How to change depth of field
There are three primary ways of effecting depth of field: aperture, local length, and focal distance. By combining these three factors in the appropriate ways you can either achieve a small or a large depth of field.
To achieve a small depth of field you wish to have a large aperture, large focal length, and a small focal distance. Conversely, to achieve a large depth of field, use a large aperture, small focal length, and large focusing distance. Depending how much on either extreme you follow this rule, will determine how small or large your depth of field will be.
Setting your aperture
One key point, a large aperture means the F stop is set to a small number. When the a large aperture like 1.8 is used, the lens is opened wide.

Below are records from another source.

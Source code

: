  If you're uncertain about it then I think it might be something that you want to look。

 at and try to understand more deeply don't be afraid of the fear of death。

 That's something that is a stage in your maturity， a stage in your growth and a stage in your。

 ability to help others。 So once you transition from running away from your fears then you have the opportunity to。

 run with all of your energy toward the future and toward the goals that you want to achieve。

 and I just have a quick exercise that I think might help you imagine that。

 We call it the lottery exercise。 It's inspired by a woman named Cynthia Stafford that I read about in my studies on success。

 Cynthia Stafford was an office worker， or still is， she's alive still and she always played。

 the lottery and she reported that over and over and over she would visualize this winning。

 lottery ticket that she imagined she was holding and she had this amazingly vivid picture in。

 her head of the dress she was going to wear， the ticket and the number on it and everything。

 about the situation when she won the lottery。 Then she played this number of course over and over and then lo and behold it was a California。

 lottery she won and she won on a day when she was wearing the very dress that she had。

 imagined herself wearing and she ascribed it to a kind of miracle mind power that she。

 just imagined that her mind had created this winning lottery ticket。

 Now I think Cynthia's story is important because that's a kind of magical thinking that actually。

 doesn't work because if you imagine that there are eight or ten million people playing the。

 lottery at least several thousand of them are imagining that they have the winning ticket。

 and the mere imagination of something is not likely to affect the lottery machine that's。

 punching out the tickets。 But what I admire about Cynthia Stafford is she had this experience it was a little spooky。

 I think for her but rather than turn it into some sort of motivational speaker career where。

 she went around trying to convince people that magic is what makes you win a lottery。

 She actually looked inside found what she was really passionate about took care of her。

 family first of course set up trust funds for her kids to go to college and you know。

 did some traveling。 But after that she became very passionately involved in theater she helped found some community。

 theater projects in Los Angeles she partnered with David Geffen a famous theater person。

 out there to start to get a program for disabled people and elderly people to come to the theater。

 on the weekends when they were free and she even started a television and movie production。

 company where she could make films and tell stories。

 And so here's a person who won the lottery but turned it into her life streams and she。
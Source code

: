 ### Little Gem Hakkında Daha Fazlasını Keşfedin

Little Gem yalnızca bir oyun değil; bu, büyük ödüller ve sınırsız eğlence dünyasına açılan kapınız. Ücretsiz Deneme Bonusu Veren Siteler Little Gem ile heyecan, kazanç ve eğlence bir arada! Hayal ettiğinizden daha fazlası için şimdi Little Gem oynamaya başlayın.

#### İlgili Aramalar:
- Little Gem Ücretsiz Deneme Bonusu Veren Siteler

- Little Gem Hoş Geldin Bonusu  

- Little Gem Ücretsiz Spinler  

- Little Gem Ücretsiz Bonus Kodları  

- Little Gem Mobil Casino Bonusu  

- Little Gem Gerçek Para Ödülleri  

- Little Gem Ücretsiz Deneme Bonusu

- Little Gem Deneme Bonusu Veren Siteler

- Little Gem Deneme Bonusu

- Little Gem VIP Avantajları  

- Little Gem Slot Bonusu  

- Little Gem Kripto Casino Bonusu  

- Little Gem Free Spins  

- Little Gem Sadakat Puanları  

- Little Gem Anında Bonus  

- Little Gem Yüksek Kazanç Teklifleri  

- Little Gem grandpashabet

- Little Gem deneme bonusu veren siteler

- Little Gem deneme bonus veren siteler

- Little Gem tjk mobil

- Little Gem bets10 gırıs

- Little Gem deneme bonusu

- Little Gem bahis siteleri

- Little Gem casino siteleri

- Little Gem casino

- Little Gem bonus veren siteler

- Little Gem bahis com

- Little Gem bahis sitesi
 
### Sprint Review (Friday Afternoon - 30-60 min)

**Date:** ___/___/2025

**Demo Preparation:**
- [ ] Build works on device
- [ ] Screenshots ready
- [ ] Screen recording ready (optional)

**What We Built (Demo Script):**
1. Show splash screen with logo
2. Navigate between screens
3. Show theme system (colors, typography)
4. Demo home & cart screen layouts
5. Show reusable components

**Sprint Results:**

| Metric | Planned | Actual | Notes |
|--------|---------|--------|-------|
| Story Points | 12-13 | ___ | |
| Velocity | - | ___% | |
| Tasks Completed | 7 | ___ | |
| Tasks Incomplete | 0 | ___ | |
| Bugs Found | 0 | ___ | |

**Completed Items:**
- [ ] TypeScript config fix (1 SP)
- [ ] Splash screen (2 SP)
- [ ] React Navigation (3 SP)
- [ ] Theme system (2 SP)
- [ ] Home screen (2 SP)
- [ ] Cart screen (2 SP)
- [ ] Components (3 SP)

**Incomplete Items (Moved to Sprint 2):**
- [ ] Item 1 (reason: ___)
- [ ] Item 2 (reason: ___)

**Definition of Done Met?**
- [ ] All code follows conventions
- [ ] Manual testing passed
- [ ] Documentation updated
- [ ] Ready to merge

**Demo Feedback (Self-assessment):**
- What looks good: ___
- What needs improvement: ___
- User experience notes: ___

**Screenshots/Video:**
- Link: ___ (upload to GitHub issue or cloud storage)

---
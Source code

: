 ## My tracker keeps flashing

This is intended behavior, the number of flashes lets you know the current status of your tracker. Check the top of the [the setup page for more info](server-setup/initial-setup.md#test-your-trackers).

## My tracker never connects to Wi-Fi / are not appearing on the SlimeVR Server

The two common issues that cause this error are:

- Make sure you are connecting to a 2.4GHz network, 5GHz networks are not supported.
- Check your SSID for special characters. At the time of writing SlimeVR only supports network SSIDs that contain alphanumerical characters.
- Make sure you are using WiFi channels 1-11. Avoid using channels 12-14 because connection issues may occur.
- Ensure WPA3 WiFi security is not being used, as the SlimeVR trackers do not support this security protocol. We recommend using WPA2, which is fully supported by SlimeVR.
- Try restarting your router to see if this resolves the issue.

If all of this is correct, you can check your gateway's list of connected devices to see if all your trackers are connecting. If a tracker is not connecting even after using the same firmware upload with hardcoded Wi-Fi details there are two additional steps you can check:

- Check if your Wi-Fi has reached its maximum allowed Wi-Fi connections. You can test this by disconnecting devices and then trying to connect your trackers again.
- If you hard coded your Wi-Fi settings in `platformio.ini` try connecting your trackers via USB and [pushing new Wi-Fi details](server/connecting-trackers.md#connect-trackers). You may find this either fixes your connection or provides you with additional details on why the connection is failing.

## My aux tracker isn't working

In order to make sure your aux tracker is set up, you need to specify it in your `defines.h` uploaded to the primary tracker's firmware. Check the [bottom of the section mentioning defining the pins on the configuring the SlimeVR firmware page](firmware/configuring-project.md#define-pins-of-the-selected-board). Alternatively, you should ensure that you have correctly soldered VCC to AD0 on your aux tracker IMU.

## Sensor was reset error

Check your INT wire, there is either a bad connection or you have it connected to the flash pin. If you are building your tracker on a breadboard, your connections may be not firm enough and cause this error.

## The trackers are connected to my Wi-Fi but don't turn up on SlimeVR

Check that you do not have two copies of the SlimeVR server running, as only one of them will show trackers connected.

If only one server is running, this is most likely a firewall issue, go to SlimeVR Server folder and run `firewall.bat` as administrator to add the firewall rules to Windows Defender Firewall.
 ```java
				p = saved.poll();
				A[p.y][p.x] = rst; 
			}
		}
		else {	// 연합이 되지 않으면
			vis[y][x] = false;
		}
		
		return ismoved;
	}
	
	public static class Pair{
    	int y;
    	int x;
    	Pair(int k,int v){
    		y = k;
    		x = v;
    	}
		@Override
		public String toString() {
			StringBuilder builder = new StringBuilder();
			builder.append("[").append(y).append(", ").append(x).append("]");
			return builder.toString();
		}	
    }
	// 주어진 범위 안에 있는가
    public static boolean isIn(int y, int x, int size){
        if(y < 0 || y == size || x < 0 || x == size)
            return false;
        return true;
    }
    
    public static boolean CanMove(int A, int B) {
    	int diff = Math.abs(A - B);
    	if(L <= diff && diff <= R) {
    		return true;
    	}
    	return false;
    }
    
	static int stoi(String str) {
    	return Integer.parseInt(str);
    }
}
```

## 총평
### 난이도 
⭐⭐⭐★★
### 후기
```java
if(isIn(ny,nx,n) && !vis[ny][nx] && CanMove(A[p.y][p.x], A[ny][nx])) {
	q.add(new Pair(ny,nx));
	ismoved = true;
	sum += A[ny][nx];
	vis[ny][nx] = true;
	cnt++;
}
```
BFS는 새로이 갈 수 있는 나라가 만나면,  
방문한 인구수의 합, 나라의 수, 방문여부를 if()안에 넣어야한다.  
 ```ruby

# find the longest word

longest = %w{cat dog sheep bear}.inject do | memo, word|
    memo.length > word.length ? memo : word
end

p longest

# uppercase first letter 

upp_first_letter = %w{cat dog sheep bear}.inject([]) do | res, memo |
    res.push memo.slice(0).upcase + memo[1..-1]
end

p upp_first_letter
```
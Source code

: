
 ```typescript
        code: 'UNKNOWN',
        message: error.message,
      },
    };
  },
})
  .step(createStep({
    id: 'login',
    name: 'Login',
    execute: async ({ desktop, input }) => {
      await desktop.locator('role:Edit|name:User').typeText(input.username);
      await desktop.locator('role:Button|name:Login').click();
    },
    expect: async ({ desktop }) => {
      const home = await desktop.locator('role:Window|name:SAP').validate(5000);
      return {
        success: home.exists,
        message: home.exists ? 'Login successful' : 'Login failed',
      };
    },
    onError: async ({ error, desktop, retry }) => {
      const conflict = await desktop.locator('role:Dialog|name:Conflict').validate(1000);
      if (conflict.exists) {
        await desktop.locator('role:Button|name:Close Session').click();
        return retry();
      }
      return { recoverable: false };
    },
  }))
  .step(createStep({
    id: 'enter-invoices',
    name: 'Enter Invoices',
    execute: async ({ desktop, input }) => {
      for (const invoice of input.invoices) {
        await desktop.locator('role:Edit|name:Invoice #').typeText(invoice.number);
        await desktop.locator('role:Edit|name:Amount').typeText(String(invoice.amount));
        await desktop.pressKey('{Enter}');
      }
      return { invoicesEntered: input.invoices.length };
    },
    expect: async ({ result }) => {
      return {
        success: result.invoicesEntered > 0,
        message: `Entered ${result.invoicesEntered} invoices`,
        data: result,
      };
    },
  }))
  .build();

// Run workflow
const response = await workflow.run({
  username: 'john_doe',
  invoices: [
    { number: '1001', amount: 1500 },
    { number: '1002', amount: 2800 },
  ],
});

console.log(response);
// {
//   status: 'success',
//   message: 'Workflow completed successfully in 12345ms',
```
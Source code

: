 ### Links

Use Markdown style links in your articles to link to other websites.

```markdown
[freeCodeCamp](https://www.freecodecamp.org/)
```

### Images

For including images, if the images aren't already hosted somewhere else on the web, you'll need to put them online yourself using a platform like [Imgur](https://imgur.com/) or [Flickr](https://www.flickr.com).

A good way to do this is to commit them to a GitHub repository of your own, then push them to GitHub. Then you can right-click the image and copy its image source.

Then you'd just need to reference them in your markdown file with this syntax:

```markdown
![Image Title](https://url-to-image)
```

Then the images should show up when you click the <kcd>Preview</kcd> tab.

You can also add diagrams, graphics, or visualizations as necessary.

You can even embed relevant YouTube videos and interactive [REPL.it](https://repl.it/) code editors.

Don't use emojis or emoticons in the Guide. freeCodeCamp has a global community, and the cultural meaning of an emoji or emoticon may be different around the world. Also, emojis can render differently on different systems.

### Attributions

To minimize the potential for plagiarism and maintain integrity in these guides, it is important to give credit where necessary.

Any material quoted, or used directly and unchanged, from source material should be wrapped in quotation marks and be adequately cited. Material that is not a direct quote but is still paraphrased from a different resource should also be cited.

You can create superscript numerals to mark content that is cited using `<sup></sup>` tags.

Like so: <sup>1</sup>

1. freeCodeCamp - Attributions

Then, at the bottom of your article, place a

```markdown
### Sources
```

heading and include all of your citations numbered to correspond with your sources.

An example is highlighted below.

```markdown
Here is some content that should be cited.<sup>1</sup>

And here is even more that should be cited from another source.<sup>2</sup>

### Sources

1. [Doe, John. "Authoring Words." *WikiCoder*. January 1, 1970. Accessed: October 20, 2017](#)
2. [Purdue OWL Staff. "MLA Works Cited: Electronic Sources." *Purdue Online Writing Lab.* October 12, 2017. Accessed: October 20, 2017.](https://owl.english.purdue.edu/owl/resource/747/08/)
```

This is often confusing, because the smaller number represents a larger opening. Also note, the larger the opening, the more light is allowed to pass through. The largest aperture you can have is 1, which lets all the light through as if there weren't any lens obstructing the sensor/film. Therefore, with a larger aperture, the shutter time required for a photograph is reduced. This is often why lenses with a large aperture are considered fast lenses.
Selecting a focal length
Another nifty trick to achieve a smaller depth of field is to use a larger focal length lens. I often shoot sports with a 400mm lens. With the camera's aperture in auto mode, the large focal length is enough to reduce the depth of field significantly so that the athlete I am shooting is in focus, but nothing else is.
Selecting a focal distance
So you are not fortunate enough to have a fast or large lens, don't fret. You can still achieve a smaller depth of field by focusing close to your subject matter.